## [Requirement]
Line by line, set down the following material again exactly.
──────── Data in this exercise ────────
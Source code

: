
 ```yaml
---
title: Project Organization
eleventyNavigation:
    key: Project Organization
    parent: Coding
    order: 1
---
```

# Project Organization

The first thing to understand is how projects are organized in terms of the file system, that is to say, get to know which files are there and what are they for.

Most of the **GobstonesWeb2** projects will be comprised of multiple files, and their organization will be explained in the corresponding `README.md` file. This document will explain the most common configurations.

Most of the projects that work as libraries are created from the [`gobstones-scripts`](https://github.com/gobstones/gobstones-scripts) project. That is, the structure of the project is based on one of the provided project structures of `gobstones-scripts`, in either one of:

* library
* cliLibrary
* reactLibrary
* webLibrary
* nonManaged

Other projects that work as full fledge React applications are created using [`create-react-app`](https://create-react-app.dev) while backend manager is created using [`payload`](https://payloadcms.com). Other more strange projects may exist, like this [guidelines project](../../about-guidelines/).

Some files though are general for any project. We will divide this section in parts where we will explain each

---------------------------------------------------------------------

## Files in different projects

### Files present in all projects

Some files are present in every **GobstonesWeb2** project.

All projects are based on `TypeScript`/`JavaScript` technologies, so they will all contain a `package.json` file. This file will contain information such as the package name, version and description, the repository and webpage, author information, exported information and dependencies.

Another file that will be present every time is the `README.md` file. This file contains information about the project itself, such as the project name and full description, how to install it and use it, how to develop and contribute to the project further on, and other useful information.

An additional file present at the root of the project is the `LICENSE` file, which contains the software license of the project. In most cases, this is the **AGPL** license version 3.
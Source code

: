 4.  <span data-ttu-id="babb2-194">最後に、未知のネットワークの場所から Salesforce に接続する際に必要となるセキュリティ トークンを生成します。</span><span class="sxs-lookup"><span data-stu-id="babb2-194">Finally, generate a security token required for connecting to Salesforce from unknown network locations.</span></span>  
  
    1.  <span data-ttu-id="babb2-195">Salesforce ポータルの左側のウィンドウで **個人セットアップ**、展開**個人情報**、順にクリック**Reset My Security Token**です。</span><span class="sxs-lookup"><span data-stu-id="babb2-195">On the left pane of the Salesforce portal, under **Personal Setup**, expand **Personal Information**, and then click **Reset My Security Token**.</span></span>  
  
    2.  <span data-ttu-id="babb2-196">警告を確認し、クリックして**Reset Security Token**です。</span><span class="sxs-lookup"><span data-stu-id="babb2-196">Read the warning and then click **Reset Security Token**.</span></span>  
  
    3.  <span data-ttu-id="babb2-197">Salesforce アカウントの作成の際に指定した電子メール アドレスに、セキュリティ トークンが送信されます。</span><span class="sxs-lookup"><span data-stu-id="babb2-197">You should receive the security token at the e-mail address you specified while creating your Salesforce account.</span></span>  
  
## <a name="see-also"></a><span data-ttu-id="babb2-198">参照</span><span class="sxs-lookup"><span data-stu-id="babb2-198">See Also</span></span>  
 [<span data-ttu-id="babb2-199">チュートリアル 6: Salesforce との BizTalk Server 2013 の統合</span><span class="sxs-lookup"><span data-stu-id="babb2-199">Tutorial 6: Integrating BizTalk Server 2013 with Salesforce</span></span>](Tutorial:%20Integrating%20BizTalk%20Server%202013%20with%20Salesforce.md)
────────
## [Result of this task]
Source code

:
 ```yaml
---
title: Project Organization
eleventyNavigation:
    key: Project Organization
    parent: Coding
    order: 1
---
```

# Project Organization

The first thing to understand is how projects are organized in terms of the file system, that is to say, get to know which files are there and what are they for.

Most of the **GobstonesWeb2** projects will be comprised of multiple files, and their organization will be explained in the corresponding `README.md` file. This document will explain the most common configurations.

Most of the projects that work as libraries are created from the [`gobstones-scripts`](https://github.com/gobstones/gobstones-scripts) project. That is, the structure of the project is based on one of the provided project structures of `gobstones-scripts`, in either one of:

* library
* cliLibrary
* reactLibrary
* webLibrary
* nonManaged

Other projects that work as full fledge React applications are created using [`create-react-app`](https://create-react-app.dev) while backend manager is created using [`payload`](https://payloadcms.com). Other more strange projects may exist, like this [guidelines project](../../about-guidelines/).

Some files though are general for any project. We will divide this section in parts where we will explain each

---------------------------------------------------------------------

## Files in different projects

### Files present in all projects

Some files are present in every **GobstonesWeb2** project.

All projects are based on `TypeScript`/`JavaScript` technologies, so they will all contain a `package.json` file. This file will contain information such as the package name, version and description, the repository and webpage, author information, exported information and dependencies.

Another file that will be present every time is the `README.md` file. This file contains information about the project itself, such as the project name and full description, how to install it and use it, how to develop and contribute to the project further on, and other useful information.

An additional file present at the root of the project is the `LICENSE` file, which contains the software license of the project. In most cases, this is the **AGPL** license version 3.
Source code

: 4.  <span data-ttu-id="babb2-194">最後に、未知のネットワークの場所から Salesforce に接続する際に必要となるセキュリティ トークンを生成します。</span><span class="sxs-lookup"><span data-stu-id="babb2-194">Finally, generate a security token required for connecting to Salesforce from unknown network locations.</span></span>  
  
    1.  <span data-ttu-id="babb2-195">Salesforce ポータルの左側のウィンドウで **個人セットアップ**、展開**個人情報**、順にクリック**Reset My Security Token**です。</span><span class="sxs-lookup"><span data-stu-id="babb2-195">On the left pane of the Salesforce portal, under **Personal Setup**, expand **Personal Information**, and then click **Reset My Security Token**.</span></span>  
  
    2.  <span data-ttu-id="babb2-196">警告を確認し、クリックして**Reset Security Token**です。</span><span class="sxs-lookup"><span data-stu-id="babb2-196">Read the warning and then click **Reset Security Token**.</span></span>  
  
    3.  <span data-ttu-id="babb2-197">Salesforce アカウントの作成の際に指定した電子メール アドレスに、セキュリティ トークンが送信されます。</span><span class="sxs-lookup"><span data-stu-id="babb2-197">You should receive the security token at the e-mail address you specified while creating your Salesforce account.</span></span>  
  
## <a name="see-also"></a><span data-ttu-id="babb2-198">参照</span><span class="sxs-lookup"><span data-stu-id="babb2-198">See Also</span></span>  
 [<span data-ttu-id="babb2-199">チュートリアル 6: Salesforce との BizTalk Server 2013 の統合</span><span class="sxs-lookup"><span data-stu-id="babb2-199">Tutorial 6: Integrating BizTalk Server 2013 with Salesforce</span></span>](Tutorial:%20Integrating%20BizTalk%20Server%202013%20with%20Salesforce.md)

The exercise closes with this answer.